*PROBLEM TO SOLVE*
Could you restate, word for word, the line that has "location parameter $\xi$, and" and all lines following it through the end of the entries below?

──────

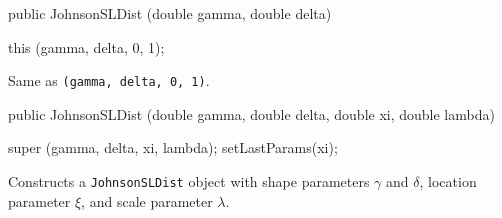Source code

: \begin{code}

   public JohnsonSLDist (double gamma, double delta)\begin{hide} {
      this (gamma, delta, 0, 1);
   }\end{hide}
\end{code}
  \begin{tabb}
    Same as 
    {\texttt{(gamma, delta, 0, 1)}}.
  \end{tabb}
\begin{code}

   public JohnsonSLDist (double gamma, double delta,
                         double xi, double lambda)\begin{hide} {
      super (gamma, delta, xi, lambda);
      setLastParams(xi);
   }\end{hide}
\end{code}
  \begin{tabb} Constructs a \texttt{JohnsonSLDist} object
   with shape parameters $\gamma$ and $\delta$,
   location parameter $\xi$, and scale parameter $\lambda$.
  \end{tabb}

──────

*SOLUTION TO THE PROBLEM*
   location parameter $\xi$, and scale parameter $\lambda$.
  \end{tabb}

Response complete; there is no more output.